__Provided data__:

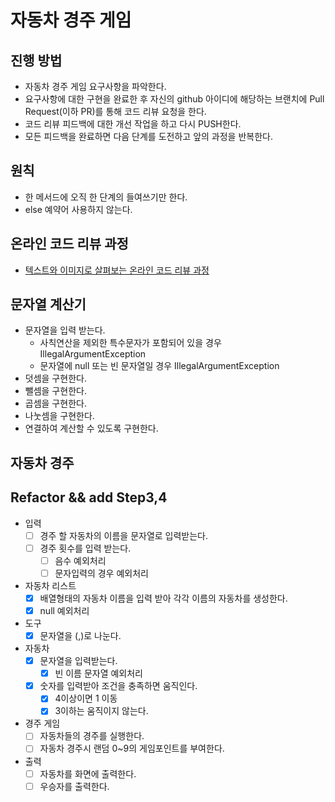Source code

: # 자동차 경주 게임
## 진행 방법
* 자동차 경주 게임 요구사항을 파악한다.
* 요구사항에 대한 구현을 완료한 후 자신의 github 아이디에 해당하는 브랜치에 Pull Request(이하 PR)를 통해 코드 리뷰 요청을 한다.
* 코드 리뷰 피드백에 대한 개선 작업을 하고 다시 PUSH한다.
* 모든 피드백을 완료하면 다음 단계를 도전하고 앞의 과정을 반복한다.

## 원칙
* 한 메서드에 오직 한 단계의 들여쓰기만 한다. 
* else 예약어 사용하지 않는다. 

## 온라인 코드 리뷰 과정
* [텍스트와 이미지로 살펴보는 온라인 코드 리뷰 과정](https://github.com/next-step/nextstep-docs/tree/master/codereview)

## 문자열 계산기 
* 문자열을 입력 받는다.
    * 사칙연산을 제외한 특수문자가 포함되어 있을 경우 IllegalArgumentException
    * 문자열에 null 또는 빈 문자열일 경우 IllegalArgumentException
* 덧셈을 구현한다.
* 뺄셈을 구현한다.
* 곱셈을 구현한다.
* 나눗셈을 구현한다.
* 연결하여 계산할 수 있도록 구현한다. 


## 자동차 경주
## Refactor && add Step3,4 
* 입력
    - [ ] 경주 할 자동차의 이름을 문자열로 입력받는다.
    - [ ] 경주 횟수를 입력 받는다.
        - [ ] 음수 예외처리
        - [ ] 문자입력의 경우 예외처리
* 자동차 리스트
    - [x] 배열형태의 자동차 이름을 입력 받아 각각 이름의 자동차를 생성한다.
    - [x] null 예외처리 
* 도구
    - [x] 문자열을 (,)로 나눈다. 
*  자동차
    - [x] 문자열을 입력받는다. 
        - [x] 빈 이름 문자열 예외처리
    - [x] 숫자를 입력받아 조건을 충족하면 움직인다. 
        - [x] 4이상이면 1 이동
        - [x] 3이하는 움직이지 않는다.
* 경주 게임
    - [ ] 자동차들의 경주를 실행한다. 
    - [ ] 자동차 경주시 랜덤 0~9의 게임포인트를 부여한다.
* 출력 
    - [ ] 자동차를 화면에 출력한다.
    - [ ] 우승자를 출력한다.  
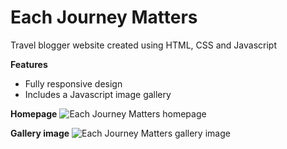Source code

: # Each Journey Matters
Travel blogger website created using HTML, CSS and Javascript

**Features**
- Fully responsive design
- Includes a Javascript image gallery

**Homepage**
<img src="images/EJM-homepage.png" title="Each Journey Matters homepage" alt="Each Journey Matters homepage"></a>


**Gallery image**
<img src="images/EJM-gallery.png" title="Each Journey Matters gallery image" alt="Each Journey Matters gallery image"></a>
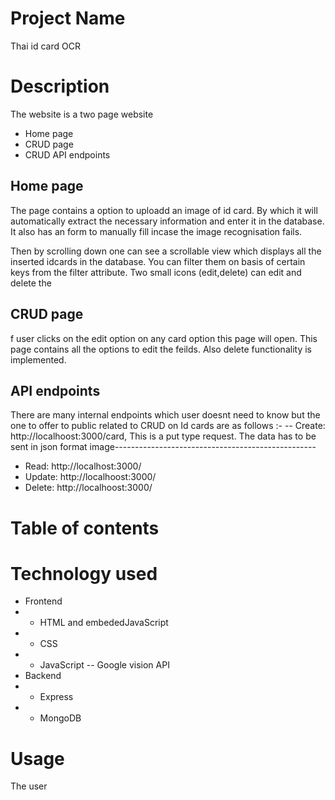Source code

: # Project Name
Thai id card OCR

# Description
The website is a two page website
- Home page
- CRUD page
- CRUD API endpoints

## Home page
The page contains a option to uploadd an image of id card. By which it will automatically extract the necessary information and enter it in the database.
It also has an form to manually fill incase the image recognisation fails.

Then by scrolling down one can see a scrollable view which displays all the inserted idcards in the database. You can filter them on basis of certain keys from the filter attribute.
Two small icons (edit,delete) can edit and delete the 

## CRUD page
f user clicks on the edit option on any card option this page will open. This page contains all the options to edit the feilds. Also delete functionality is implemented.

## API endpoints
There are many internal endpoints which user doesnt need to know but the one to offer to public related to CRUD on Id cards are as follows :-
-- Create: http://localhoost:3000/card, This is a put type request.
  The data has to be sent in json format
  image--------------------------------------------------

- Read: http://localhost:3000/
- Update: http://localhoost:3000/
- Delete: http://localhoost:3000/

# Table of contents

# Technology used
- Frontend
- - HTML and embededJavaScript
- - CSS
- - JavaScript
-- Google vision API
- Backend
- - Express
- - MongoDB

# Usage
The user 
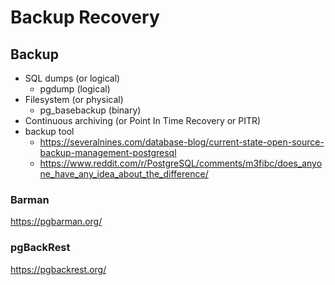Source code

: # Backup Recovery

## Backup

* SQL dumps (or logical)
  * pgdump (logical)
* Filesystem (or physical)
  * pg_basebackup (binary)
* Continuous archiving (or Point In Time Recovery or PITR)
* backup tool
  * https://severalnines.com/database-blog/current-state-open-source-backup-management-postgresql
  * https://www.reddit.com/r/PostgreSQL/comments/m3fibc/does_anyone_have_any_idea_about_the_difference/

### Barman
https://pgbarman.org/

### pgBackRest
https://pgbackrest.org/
---
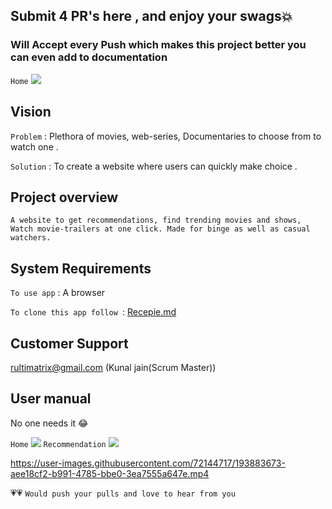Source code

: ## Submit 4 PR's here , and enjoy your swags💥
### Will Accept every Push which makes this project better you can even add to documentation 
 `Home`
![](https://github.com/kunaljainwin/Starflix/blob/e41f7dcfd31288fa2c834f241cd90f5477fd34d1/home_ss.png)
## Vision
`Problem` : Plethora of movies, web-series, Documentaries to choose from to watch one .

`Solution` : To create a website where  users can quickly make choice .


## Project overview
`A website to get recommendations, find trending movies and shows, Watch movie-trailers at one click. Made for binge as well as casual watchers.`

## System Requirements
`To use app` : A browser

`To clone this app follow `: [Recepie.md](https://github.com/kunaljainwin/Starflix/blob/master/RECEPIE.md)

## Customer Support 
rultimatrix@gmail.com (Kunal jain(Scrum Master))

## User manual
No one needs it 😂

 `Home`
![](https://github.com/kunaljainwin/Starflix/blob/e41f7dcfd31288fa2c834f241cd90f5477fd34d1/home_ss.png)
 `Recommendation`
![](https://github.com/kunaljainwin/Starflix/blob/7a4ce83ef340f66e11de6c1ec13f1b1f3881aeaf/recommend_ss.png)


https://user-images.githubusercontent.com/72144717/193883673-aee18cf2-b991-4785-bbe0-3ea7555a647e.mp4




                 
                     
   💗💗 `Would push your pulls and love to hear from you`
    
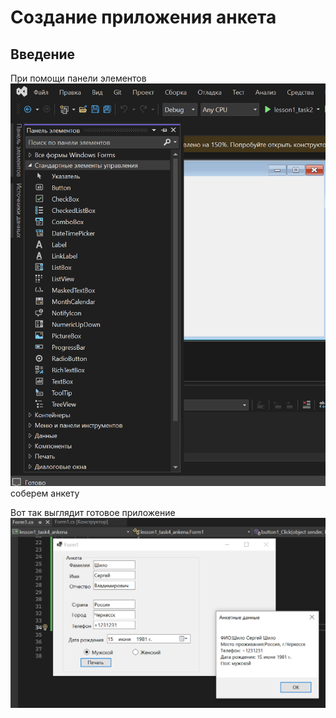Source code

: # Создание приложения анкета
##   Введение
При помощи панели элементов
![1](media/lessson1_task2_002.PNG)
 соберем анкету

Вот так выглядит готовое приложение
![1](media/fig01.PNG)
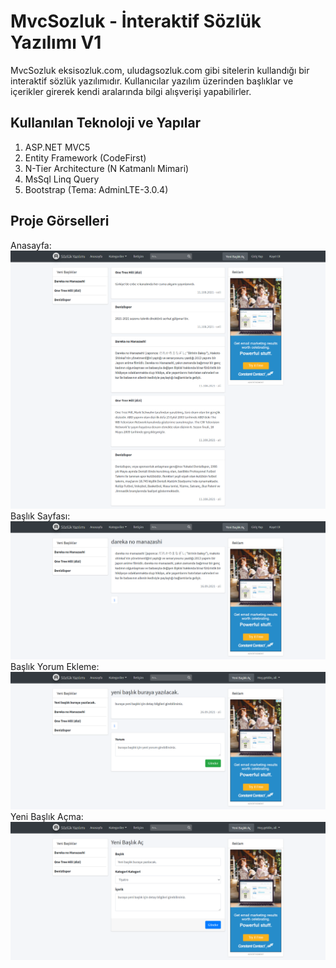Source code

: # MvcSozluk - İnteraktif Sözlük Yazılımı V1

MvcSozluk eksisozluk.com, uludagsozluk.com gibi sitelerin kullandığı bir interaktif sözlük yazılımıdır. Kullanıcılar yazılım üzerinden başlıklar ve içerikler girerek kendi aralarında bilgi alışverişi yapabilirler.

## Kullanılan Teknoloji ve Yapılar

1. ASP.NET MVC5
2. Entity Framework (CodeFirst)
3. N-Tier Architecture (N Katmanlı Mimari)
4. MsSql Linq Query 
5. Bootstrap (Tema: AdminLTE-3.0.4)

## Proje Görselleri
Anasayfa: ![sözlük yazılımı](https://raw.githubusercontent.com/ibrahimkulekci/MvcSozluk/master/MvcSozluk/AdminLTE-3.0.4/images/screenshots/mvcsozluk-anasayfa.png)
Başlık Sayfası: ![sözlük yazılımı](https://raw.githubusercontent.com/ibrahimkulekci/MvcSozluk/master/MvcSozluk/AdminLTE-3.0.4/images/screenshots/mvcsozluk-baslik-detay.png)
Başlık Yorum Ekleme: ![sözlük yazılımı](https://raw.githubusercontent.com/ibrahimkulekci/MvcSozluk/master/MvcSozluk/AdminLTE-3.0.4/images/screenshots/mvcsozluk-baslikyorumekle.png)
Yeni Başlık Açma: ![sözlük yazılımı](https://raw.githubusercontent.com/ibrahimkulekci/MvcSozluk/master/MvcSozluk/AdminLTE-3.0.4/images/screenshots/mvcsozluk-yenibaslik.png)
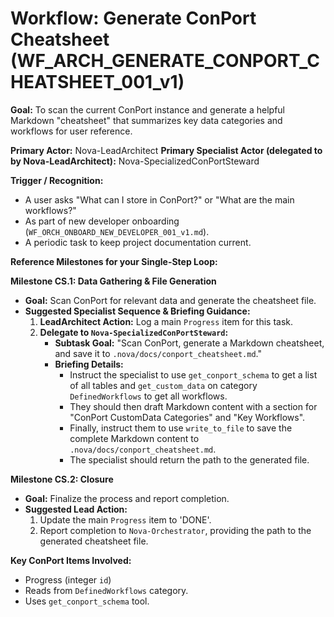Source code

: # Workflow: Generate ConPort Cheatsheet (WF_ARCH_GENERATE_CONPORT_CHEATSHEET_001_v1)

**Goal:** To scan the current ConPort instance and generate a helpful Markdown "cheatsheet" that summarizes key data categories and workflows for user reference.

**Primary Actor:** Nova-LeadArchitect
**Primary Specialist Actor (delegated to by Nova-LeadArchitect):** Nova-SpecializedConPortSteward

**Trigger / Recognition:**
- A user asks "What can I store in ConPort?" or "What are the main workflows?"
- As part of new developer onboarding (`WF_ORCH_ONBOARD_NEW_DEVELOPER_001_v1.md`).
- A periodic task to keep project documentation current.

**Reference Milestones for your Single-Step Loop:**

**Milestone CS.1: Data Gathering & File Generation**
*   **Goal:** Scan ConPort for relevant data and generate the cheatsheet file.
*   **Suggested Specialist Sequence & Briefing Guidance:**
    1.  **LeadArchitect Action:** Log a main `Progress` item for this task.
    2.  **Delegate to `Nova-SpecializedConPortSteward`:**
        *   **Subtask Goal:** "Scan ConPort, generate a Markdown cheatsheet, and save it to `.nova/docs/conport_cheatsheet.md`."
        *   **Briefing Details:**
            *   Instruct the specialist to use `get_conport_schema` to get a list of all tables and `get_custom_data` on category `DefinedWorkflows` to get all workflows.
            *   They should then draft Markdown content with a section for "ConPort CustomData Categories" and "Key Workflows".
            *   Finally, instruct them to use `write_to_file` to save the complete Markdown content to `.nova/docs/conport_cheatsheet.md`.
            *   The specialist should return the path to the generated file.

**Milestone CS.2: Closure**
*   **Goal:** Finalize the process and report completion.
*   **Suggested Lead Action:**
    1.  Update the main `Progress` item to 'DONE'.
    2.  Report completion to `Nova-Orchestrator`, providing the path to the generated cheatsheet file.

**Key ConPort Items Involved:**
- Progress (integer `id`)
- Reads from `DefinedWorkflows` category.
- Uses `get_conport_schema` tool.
--
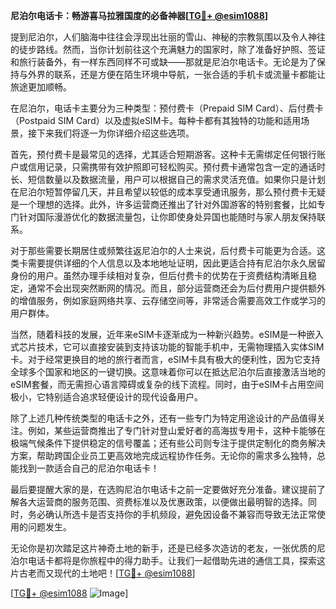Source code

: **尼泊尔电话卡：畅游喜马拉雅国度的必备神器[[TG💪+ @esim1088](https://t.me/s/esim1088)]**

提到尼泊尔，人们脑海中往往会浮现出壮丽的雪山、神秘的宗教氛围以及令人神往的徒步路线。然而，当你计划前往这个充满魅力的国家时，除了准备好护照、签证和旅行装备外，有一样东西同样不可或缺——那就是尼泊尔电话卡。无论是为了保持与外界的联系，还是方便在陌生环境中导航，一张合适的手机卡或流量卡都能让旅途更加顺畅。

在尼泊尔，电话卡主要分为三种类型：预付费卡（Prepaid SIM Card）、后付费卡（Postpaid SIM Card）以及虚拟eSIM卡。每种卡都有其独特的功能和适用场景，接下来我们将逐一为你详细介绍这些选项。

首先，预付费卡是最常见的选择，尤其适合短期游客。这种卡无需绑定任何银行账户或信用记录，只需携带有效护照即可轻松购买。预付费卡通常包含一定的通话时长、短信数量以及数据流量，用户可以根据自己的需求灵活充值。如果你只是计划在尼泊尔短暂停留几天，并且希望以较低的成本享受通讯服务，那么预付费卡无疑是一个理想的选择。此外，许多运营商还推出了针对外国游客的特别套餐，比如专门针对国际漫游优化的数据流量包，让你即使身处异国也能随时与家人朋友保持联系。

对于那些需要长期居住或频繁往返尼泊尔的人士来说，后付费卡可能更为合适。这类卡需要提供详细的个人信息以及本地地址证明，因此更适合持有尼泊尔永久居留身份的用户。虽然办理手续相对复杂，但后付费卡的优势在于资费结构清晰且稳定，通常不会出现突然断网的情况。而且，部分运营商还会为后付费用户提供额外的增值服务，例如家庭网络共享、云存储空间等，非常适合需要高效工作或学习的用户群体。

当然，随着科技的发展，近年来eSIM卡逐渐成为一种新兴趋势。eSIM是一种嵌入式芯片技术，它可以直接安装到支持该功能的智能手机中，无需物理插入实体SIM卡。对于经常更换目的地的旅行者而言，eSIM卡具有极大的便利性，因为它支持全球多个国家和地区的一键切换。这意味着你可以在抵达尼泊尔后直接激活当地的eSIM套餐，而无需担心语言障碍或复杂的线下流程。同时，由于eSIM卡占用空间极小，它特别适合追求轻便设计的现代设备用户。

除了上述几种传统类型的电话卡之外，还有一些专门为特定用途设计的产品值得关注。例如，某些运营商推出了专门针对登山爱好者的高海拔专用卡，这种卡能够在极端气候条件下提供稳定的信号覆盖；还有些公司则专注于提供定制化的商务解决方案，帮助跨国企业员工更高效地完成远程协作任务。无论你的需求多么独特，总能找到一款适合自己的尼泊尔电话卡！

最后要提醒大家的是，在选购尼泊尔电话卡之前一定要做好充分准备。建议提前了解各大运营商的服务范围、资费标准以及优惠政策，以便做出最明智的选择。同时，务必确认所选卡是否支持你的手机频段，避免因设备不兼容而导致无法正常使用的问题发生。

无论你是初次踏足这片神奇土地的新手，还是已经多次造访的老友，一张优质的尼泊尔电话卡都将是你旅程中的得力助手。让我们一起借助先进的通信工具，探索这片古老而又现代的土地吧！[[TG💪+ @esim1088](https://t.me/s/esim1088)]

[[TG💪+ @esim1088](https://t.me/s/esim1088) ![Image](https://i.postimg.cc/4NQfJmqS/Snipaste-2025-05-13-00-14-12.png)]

__Task objective__:
Using the records above, repeat exactly the run of lines that starts with the line with "- [ ] 자동차 경주시 랜덤 0~9의 게임포인트를 부여한다." and goes on through the line with "It also has"; omit each picture.

__Solved problem__:
    - [ ] 자동차 경주시 랜덤 0~9의 게임포인트를 부여한다.
* 출력 
    - [ ] 자동차를 화면에 출력한다.
    - [ ] 우승자를 출력한다.  
Source code

: # Each Journey Matters
Travel blogger website created using HTML, CSS and Javascript

**Features**
- Fully responsive design
- Includes a Javascript image gallery

**Homepage**
<img src="images/EJM-homepage.png" title="Each Journey Matters homepage" alt="Each Journey Matters homepage"></a>


**Gallery image**
<img src="images/EJM-gallery.png" title="Each Journey Matters gallery image" alt="Each Journey Matters gallery image"></a>
Source code

: # Project Name
Thai id card OCR

# Description
The website is a two page website
- Home page
- CRUD page
- CRUD API endpoints

## Home page
The page contains a option to uploadd an image of id card. By which it will automatically extract the necessary information and enter it in the database.
It also has an form to manually fill incase the image recognisation fails.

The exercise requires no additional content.